Up right from these climbs is the 'Skippy' Terrace, which has a few more good routes and is a good place on a warm day.

© (nmonteith)

Access issues inherited from North Grampians

This area is now reopening after the fires in early 2014

Here's an update from Parks Victoria:

Grampians National Park Update – 17 September 2014 (Rock climbing and Bouldering)

In January 2014 a large bushfire swept through the Northern Grampians causing widespread damage to visitor sites, roads and walking tracks. Many popular rockclimbing and bouldering sites were also impacted including Hollow Mountain, Summerday Valley and Mt Stapylton.

The dry, rocky landscape is now extremely fragile and will take a long time to recover – the fire burnt extremely hot so in many cases regeneration will now occur (very slowly) from seed. Loss of vegetation, loose rocks, unstable soils and loss of access tracks means any foot traffic will have long term impacts on the recovery of the environment. Impacts now will also affect the sustainability of rock climbing sites well into the future.

Recently, Parks Victoria, volunteers and contractors completed recovery projects within rock climbing areas to reinstate damaged walking trails, realign rock climbing access and replace directional signage.

As of Saturday 20th September access will once again be available to rock climbing and bouldering areas within the Stapylton Amphitheatre in addition to those already available in the Flat Rock area. The access track from Flat Rock has been realigned into Grey and Green Walls and to Taipan wall. Please follow these new alignments and refrain from walking off track.

Open Rock Climbing and Bouldering Areas in the Northern Grampians:

  • Central Buttress
  • Grey & Green Walls
  • Taipan Wall (Upper and Lower)
  • Spurt Wall
  • Epsilon Wall
  • Trackside Bouldering area
  • Snakepit
  • Wildsides
  • Spurt and Afterglow

Closures remain in place at all other Northern Grampians Climbing and Bouldering sites for the time being, including Summerday Valley, Andersons, The kindergarten, Van Diemens Land and Cut Lunch Walls. Stapylton Campground also remains closed. Plantation Campground is the closest, open campground.

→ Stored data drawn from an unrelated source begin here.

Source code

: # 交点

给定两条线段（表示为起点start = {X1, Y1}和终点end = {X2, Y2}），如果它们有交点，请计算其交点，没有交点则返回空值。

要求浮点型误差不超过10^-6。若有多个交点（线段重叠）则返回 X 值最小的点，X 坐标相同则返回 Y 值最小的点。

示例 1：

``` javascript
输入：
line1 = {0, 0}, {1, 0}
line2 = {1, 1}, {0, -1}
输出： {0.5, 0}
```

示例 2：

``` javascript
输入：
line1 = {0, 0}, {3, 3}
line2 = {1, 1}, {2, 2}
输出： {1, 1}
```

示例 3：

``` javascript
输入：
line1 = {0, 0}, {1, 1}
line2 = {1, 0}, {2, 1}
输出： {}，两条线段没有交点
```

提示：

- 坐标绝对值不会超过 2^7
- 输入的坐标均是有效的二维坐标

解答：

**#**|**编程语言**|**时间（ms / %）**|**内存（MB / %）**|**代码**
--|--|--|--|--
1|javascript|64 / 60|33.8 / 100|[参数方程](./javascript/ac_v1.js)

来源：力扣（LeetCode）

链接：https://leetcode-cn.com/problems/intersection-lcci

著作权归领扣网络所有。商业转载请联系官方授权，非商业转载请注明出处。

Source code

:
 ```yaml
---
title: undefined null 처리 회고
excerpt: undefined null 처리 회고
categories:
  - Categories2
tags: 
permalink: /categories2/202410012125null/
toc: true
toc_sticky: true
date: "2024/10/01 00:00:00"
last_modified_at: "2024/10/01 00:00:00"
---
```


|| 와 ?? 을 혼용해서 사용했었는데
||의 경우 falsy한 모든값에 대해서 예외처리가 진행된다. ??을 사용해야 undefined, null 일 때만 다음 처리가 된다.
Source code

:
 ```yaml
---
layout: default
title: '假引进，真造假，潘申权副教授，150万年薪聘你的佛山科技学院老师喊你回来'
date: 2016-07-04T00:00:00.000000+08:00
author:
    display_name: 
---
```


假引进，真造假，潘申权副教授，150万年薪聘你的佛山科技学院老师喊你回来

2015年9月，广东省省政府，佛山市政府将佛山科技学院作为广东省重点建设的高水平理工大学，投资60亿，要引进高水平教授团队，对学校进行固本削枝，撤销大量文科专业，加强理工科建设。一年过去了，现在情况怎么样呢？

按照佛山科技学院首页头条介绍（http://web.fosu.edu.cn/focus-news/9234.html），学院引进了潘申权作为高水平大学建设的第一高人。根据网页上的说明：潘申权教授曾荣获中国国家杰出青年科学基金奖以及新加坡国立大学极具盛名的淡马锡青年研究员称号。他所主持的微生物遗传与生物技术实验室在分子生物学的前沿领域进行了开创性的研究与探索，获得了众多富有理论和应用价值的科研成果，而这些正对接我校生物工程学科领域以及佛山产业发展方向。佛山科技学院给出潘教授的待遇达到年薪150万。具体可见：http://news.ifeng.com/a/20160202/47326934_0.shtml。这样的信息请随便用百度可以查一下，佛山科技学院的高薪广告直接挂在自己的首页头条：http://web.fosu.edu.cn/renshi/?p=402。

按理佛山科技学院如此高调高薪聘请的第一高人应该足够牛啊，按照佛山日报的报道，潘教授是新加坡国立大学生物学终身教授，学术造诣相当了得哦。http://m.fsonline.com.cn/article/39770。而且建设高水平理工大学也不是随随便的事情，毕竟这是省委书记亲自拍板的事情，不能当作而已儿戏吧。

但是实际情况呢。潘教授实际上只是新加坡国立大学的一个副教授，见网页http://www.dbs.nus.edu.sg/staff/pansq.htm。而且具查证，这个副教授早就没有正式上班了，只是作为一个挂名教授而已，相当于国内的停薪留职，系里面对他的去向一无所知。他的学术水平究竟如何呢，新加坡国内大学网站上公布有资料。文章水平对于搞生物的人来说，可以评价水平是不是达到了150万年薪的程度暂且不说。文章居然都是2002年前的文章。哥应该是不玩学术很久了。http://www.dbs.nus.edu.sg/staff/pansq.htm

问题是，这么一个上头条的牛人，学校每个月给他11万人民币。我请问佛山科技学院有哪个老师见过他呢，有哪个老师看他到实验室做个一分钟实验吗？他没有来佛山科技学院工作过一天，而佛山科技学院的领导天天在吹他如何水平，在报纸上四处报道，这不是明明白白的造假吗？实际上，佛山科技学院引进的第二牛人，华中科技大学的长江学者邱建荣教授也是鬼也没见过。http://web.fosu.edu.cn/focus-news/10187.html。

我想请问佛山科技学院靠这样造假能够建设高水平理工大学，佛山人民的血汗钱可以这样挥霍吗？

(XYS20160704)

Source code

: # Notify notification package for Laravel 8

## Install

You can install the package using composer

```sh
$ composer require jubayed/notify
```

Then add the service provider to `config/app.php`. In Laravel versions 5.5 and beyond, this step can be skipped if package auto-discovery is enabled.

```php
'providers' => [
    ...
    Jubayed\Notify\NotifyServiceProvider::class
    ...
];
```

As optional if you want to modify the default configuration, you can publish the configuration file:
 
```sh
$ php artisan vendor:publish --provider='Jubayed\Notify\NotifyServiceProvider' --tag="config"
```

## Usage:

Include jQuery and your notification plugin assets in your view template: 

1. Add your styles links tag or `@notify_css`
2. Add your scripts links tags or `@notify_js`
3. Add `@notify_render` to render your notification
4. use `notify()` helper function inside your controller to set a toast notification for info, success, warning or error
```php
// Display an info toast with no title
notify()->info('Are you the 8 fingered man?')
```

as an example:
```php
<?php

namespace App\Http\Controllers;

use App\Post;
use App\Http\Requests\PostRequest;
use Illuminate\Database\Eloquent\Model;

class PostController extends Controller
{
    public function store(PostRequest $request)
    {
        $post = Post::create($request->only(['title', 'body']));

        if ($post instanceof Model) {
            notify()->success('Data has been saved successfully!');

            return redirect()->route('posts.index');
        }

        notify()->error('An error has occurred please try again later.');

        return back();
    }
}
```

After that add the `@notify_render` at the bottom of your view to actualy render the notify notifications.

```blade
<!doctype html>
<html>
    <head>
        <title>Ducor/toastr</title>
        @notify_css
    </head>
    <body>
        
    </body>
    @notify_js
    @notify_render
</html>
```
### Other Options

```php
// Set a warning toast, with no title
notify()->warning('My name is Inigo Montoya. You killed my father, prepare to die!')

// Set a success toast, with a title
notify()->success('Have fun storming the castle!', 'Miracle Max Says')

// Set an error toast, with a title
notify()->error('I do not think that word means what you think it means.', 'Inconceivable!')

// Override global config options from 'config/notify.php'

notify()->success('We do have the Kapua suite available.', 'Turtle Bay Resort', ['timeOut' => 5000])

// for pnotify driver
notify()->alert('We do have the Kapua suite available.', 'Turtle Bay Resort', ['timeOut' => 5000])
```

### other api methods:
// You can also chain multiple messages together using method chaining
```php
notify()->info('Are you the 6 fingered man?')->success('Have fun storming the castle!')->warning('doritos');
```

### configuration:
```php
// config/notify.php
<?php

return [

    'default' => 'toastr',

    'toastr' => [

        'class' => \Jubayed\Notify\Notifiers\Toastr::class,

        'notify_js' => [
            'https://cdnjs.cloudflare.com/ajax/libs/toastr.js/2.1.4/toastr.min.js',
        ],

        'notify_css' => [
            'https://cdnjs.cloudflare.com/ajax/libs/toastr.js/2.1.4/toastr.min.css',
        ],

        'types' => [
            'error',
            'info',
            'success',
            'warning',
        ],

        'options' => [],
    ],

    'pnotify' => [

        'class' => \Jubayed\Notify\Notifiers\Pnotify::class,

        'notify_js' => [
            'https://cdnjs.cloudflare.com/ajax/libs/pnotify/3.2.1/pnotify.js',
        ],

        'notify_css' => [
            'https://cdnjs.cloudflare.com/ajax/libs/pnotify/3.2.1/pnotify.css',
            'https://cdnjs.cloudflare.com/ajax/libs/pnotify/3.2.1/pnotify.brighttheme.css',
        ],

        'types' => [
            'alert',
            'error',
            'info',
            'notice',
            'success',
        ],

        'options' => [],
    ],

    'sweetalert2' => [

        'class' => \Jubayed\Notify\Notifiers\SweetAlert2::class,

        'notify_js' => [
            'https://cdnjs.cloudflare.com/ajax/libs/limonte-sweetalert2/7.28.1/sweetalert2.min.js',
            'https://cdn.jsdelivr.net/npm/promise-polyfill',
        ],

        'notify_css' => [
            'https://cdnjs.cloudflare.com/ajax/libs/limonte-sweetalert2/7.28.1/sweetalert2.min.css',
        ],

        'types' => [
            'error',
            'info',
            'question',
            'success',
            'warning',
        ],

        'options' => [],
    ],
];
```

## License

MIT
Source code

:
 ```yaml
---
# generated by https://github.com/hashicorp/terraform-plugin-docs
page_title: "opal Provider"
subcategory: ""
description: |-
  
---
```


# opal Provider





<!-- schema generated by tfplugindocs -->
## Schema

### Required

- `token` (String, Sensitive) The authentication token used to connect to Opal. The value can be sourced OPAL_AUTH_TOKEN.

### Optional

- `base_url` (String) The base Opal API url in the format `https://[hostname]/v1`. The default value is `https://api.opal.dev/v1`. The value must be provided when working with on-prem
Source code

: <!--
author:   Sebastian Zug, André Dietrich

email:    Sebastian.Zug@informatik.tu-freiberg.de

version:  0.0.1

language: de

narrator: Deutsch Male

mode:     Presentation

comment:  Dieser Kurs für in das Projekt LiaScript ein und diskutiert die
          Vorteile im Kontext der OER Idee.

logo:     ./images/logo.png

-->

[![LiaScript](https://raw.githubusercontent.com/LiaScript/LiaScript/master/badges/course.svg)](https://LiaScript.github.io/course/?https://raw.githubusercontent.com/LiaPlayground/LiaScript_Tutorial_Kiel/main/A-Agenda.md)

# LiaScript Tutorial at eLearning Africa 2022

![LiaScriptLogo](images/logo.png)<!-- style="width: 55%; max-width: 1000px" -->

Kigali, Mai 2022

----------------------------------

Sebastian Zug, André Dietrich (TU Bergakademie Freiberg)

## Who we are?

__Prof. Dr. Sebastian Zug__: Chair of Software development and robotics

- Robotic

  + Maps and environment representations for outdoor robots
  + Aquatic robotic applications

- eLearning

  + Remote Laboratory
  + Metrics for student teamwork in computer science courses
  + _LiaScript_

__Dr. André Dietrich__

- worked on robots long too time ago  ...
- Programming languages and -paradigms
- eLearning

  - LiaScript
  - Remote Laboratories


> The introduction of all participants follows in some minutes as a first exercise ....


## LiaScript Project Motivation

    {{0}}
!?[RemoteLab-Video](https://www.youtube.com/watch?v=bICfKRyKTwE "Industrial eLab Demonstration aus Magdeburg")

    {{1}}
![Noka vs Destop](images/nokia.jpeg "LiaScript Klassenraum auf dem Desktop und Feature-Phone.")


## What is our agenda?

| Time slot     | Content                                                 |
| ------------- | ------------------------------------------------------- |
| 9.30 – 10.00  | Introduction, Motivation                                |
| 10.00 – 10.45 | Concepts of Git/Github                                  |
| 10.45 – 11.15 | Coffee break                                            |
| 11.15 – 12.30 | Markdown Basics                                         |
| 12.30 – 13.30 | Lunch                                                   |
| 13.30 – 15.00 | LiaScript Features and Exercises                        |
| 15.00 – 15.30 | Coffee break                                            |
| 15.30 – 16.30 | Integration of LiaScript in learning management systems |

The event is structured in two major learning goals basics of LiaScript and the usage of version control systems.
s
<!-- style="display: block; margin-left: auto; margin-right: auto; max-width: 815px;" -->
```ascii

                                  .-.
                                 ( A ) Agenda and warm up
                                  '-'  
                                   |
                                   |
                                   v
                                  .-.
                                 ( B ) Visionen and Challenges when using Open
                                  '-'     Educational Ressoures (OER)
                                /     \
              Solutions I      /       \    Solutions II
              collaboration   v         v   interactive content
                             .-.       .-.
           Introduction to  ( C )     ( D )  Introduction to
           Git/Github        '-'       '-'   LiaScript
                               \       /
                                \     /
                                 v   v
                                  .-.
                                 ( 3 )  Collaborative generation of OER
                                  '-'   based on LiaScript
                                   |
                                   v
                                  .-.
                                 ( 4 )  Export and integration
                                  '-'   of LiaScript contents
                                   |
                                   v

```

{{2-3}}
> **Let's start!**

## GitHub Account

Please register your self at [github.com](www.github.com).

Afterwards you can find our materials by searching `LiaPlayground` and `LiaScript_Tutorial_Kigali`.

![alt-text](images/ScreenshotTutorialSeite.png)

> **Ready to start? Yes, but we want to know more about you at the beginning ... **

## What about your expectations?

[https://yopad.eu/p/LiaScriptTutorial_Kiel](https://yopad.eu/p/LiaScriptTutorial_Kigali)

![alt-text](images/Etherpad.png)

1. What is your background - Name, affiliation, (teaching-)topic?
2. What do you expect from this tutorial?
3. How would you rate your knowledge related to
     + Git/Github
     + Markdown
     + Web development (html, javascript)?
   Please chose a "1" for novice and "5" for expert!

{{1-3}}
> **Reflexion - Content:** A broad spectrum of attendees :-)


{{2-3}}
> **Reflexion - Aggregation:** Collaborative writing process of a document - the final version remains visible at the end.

Parks Victoria will continue to assess damage and undertake recovery works over the coming months. Updates will be posted as re-openings occur. Please respect the fragility of the environment and support the long term recovery of the Northern Grampians by remaining out of any closed areas. While Parks Victoria regrets the need to enforce closures, substantial fines will be imposed on anyone found in any closed, fire affected areas.

Due to closures in the Northern Grampians, the availability of rock climbing, camping, car touring and bushwalking experiences is limited. Sourcing information on available campgrounds and other accommodation options is recommended. Please visit www.parks.vic.gov.au for park maps and regular Grampians fire recovery updates.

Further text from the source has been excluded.